● Aim of the exercise
Give again, word for word, every line in the entries below from the line with "to observe closely" up to and including the line with "- 「不合格となり」(ふごうかくとなり) uses", and no other line.

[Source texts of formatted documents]
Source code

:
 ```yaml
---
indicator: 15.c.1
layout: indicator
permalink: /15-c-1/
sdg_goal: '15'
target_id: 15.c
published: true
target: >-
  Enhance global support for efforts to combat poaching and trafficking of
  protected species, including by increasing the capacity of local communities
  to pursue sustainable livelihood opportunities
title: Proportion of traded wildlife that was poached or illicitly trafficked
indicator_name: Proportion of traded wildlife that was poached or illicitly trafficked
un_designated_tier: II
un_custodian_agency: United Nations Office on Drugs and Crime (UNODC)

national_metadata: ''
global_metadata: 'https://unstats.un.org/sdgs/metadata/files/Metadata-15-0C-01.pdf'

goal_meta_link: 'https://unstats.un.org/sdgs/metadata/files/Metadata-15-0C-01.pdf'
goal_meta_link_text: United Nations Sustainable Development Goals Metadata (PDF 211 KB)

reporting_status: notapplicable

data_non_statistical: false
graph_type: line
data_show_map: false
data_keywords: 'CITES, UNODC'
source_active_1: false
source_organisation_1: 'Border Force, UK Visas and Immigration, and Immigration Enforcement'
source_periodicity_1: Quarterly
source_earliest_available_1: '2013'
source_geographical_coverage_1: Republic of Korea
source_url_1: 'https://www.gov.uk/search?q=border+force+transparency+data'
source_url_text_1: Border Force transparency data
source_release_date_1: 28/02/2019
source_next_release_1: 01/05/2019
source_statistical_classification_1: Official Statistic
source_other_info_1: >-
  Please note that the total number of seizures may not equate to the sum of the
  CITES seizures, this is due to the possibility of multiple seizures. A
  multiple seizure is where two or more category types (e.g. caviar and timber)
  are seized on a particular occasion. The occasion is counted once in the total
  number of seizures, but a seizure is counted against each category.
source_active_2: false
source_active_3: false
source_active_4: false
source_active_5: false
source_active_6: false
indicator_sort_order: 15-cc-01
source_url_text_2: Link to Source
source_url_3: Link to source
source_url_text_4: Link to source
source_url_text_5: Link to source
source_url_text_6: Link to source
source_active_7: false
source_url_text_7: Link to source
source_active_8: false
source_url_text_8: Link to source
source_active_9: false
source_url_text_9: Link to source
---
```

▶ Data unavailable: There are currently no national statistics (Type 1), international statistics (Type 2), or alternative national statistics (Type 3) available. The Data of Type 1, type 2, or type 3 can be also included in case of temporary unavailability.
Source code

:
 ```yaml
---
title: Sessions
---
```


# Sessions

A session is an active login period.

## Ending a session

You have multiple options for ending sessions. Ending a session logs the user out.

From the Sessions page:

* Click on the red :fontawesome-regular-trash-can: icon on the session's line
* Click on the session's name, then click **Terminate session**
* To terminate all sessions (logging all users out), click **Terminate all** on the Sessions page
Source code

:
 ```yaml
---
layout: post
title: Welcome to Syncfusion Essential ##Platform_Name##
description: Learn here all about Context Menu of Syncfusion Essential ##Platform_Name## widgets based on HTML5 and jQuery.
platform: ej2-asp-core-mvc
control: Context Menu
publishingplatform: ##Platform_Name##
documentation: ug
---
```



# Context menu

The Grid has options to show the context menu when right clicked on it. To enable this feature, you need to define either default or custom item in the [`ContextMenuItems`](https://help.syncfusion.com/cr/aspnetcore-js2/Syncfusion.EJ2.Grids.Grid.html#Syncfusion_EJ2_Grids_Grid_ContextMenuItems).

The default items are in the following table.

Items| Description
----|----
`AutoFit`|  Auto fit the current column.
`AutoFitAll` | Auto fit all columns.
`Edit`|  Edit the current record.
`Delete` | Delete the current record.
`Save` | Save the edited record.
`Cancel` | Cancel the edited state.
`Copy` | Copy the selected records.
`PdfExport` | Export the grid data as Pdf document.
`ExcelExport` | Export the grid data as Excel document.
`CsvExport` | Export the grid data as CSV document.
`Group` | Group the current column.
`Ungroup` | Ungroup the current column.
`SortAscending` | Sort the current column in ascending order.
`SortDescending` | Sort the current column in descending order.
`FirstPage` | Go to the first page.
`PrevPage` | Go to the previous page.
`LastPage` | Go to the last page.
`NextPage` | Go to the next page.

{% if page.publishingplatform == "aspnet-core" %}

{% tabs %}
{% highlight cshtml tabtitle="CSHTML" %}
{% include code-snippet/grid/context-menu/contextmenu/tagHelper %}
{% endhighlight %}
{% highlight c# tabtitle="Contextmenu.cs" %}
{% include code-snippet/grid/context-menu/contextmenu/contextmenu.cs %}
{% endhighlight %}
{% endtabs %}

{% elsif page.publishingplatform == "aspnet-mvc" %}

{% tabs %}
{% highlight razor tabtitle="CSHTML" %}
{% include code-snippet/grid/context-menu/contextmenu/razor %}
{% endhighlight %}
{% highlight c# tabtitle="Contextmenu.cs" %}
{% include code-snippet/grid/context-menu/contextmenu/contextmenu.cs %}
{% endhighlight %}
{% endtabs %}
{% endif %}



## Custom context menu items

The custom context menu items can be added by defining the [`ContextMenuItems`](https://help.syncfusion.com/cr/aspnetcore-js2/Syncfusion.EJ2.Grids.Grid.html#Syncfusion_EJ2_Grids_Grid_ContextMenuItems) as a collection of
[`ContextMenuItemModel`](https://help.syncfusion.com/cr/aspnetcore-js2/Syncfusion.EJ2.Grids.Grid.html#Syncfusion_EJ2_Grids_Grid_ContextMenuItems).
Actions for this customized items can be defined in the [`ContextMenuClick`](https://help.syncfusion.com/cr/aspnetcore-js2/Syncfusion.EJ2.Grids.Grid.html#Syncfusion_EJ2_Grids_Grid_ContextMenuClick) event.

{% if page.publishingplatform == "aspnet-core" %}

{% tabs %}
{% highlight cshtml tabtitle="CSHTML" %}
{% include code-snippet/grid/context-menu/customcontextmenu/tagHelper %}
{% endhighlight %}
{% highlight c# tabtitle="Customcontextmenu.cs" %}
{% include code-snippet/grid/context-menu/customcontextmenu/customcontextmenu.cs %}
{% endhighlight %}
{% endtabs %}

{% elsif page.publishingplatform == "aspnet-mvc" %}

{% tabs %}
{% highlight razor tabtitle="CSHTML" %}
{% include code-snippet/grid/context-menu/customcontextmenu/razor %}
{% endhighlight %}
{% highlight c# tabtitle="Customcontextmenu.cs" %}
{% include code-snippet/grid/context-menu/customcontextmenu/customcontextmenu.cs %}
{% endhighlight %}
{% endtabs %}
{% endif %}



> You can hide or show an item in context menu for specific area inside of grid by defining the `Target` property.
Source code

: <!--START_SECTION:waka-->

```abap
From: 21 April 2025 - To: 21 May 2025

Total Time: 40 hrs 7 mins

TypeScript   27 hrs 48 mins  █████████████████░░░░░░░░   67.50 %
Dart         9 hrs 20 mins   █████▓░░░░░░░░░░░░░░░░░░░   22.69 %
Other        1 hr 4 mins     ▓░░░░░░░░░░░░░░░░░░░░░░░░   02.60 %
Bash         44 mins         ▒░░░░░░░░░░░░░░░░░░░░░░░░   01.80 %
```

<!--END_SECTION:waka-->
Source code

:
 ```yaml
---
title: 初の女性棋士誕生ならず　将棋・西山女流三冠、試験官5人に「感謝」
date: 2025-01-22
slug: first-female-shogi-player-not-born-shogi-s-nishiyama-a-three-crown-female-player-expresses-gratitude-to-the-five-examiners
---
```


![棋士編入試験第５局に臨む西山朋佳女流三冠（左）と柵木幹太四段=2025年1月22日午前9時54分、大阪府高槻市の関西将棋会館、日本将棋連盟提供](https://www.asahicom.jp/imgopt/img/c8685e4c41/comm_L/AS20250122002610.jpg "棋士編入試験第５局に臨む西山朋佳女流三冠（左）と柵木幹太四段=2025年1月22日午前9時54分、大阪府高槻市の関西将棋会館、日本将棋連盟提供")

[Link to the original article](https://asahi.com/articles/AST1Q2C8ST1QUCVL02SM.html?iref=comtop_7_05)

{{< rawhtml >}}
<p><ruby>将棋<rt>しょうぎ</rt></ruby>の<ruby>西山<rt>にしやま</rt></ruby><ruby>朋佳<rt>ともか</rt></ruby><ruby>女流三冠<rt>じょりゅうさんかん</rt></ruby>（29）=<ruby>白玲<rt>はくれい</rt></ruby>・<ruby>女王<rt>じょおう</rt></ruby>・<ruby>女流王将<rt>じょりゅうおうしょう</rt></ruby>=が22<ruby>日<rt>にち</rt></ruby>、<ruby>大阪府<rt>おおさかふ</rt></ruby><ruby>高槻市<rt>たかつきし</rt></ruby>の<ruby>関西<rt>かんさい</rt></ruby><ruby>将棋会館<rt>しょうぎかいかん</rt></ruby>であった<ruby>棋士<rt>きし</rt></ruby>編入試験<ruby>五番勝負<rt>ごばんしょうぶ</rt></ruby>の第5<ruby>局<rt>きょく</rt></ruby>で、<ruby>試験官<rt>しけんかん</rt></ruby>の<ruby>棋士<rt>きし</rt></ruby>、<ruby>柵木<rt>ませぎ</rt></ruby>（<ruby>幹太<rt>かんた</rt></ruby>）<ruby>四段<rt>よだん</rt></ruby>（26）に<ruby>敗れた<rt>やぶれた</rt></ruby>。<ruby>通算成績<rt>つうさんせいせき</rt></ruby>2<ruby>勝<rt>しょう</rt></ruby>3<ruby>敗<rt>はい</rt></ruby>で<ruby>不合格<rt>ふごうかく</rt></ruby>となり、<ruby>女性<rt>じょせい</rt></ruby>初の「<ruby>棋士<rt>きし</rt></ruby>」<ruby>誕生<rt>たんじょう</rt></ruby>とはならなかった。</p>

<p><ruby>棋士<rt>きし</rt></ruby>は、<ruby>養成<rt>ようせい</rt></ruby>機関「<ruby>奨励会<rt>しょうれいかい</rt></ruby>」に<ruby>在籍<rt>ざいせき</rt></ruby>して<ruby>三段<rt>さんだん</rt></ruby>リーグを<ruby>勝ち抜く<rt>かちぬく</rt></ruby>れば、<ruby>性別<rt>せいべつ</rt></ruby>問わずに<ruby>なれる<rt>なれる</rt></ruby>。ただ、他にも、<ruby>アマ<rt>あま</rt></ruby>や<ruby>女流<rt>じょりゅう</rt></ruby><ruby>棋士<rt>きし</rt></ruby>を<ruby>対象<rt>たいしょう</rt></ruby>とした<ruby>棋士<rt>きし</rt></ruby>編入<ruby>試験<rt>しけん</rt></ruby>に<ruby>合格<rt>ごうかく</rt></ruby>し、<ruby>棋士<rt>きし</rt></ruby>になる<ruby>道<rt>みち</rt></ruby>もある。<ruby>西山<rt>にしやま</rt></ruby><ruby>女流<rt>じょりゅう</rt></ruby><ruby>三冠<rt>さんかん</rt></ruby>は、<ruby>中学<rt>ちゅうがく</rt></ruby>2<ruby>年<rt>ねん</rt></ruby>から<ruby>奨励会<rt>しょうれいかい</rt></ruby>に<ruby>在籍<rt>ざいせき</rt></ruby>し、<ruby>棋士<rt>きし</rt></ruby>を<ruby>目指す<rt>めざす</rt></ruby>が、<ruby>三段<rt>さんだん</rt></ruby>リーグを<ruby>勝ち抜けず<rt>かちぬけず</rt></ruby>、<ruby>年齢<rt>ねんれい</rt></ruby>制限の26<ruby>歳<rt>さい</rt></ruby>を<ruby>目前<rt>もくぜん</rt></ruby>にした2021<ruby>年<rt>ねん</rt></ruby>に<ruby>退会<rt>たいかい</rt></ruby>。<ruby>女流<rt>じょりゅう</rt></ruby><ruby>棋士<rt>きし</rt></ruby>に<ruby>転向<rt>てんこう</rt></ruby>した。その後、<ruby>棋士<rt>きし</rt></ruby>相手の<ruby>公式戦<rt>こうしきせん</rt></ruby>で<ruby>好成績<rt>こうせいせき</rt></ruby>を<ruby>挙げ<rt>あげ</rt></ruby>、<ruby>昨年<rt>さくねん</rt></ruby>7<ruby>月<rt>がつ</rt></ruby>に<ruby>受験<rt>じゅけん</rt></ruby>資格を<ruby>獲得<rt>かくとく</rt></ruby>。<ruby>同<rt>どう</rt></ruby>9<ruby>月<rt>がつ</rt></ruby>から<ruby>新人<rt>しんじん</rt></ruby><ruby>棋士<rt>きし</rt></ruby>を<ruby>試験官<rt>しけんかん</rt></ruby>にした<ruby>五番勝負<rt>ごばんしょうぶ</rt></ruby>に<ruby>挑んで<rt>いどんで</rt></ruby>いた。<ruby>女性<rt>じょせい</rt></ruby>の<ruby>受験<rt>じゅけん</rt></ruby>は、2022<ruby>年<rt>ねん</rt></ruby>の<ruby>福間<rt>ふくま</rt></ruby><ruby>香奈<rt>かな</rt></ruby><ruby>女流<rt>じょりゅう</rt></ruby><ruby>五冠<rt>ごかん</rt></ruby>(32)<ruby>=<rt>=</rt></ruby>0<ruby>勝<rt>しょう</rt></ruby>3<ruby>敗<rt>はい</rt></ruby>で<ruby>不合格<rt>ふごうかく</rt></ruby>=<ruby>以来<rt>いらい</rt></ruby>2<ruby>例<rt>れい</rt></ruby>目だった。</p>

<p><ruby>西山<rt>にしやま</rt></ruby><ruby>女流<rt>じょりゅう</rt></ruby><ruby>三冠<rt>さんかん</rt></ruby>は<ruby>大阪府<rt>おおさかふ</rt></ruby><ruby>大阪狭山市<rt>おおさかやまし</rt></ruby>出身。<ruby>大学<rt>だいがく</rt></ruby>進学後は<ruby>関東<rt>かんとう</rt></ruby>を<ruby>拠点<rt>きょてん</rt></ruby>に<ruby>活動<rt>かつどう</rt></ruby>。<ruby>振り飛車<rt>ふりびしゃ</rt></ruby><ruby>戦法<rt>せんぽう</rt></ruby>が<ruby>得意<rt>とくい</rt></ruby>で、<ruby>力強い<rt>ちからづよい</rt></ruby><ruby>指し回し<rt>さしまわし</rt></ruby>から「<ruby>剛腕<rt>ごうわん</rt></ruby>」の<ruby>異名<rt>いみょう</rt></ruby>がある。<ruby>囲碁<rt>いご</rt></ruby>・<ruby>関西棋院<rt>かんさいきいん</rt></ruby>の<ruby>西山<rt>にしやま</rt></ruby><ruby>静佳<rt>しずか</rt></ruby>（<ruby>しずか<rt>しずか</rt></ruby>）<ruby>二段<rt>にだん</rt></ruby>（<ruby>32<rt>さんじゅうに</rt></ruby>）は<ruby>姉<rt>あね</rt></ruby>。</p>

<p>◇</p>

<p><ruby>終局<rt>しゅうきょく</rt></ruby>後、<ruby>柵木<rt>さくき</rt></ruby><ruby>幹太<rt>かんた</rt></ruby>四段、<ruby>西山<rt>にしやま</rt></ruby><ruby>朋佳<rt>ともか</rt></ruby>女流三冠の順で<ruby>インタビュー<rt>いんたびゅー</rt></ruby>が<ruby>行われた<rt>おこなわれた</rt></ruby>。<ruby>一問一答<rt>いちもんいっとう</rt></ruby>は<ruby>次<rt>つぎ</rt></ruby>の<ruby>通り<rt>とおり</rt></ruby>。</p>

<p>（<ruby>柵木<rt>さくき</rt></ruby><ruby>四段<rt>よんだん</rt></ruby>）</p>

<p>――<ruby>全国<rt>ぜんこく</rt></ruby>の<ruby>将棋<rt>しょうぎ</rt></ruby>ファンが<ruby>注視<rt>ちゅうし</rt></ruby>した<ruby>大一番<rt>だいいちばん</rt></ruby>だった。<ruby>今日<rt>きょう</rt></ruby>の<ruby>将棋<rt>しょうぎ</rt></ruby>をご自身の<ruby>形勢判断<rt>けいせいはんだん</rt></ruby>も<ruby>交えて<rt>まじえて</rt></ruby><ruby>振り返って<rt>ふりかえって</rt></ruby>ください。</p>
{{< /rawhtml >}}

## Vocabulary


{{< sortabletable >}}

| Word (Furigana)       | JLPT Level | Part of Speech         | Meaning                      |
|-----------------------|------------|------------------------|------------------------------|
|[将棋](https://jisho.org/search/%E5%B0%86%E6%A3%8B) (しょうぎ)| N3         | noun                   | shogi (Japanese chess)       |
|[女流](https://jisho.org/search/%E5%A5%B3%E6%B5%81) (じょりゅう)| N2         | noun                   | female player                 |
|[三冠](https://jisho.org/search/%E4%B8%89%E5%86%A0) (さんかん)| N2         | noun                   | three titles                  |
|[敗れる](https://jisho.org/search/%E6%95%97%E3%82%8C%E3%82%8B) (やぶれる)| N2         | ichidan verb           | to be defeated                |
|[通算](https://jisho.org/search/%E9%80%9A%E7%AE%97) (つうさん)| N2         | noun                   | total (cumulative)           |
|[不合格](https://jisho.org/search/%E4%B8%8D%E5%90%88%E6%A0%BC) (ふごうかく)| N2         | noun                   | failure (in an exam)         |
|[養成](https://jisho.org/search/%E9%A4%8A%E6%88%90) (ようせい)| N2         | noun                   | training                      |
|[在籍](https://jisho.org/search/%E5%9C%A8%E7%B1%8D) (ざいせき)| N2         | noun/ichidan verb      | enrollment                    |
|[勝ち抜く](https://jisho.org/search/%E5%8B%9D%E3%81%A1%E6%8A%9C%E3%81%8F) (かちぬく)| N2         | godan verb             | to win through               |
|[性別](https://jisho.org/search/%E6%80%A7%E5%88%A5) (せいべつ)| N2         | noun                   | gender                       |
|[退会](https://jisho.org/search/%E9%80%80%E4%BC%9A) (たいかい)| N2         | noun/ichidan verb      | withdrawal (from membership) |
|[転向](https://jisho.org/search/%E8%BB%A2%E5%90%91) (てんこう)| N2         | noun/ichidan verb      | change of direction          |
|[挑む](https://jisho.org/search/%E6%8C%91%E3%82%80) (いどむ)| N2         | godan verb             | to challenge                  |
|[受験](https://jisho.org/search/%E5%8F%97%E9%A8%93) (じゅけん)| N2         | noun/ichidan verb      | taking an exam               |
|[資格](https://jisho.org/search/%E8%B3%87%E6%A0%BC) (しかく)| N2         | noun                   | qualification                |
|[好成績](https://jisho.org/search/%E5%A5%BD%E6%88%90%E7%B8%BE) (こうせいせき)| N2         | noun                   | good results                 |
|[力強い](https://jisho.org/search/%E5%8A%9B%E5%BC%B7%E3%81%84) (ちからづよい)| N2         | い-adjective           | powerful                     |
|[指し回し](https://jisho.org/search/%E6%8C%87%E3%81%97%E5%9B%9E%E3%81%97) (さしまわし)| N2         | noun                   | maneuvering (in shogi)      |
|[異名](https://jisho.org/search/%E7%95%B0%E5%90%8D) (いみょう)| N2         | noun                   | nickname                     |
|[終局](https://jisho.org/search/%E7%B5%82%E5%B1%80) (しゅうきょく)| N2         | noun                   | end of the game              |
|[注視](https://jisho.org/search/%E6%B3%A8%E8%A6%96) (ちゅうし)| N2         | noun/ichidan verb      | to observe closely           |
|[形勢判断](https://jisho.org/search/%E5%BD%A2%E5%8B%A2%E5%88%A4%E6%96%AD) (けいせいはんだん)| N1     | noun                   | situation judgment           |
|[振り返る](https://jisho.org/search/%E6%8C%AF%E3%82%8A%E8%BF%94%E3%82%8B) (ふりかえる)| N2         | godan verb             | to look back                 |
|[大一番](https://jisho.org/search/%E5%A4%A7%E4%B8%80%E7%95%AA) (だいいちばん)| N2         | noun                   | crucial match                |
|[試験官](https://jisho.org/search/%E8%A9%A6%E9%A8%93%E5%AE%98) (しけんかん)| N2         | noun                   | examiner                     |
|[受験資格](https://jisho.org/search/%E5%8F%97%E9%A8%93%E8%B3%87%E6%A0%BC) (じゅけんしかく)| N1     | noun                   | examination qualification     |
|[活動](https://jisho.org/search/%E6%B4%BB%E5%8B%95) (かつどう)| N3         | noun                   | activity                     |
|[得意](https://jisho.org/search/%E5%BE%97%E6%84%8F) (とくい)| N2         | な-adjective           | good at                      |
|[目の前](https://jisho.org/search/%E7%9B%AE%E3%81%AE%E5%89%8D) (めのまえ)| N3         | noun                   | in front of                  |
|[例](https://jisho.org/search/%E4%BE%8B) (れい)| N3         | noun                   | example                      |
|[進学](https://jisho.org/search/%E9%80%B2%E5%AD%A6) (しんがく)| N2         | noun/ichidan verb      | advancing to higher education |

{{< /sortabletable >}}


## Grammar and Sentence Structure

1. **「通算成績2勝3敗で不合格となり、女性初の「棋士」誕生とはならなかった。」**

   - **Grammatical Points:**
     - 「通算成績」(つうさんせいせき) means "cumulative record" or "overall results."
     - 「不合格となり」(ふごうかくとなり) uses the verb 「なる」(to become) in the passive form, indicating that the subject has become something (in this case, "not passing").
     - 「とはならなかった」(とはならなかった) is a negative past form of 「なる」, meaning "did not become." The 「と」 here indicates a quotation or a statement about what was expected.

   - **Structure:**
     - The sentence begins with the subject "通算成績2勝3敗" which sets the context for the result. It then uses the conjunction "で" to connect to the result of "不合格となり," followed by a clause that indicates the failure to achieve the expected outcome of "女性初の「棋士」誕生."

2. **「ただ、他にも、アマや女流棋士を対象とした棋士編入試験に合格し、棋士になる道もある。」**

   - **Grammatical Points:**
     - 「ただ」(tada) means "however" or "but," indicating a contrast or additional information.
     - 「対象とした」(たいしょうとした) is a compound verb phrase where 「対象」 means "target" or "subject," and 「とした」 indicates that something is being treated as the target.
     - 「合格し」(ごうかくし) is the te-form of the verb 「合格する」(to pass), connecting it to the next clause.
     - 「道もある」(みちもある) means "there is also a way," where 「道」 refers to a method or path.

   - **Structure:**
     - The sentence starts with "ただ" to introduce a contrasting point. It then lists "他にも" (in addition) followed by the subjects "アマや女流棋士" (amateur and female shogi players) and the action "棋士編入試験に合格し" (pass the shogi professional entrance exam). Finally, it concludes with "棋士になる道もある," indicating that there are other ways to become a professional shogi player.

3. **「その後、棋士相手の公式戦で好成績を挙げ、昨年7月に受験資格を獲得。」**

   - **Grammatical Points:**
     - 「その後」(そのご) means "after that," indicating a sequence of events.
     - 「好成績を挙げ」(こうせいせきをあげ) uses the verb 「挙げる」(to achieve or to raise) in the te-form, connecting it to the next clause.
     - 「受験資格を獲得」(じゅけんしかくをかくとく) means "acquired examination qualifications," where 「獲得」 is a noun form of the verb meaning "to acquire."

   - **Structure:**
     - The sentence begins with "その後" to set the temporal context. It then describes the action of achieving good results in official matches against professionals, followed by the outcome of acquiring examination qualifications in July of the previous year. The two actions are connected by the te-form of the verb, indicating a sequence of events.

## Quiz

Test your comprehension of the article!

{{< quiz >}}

● Task result
|[注視](https://jisho.org/search/%E6%B3%A8%E8%A6%96) (ちゅうし)| N2         | noun/ichidan verb      | to observe closely           |
|[形勢判断](https://jisho.org/search/%E5%BD%A2%E5%8B%A2%E5%88%A4%E6%96%AD) (けいせいはんだん)| N1     | noun                   | situation judgment           |
|[振り返る](https://jisho.org/search/%E6%8C%AF%E3%82%8A%E8%BF%94%E3%82%8B) (ふりかえる)| N2         | godan verb             | to look back                 |
|[大一番](https://jisho.org/search/%E5%A4%A7%E4%B8%80%E7%95%AA) (だいいちばん)| N2         | noun                   | crucial match                |
|[試験官](https://jisho.org/search/%E8%A9%A6%E9%A8%93%E5%AE%98) (しけんかん)| N2         | noun                   | examiner                     |
|[受験資格](https://jisho.org/search/%E5%8F%97%E9%A8%93%E8%B3%87%E6%A0%BC) (じゅけんしかく)| N1     | noun                   | examination qualification     |
|[活動](https://jisho.org/search/%E6%B4%BB%E5%8B%95) (かつどう)| N3         | noun                   | activity                     |
|[得意](https://jisho.org/search/%E5%BE%97%E6%84%8F) (とくい)| N2         | な-adjective           | good at                      |
|[目の前](https://jisho.org/search/%E7%9B%AE%E3%81%AE%E5%89%8D) (めのまえ)| N3         | noun                   | in front of                  |
|[例](https://jisho.org/search/%E4%BE%8B) (れい)| N3         | noun                   | example                      |
|[進学](https://jisho.org/search/%E9%80%B2%E5%AD%A6) (しんがく)| N2         | noun/ichidan verb      | advancing to higher education |

{{< /sortabletable >}}


## Grammar and Sentence Structure

1. **「通算成績2勝3敗で不合格となり、女性初の「棋士」誕生とはならなかった。」**

   - **Grammatical Points:**
     - 「通算成績」(つうさんせいせき) means "cumulative record" or "overall results."
     - 「不合格となり」(ふごうかくとなり) uses the verb 「なる」(to become) in the passive form, indicating that the subject has become something (in this case, "not passing").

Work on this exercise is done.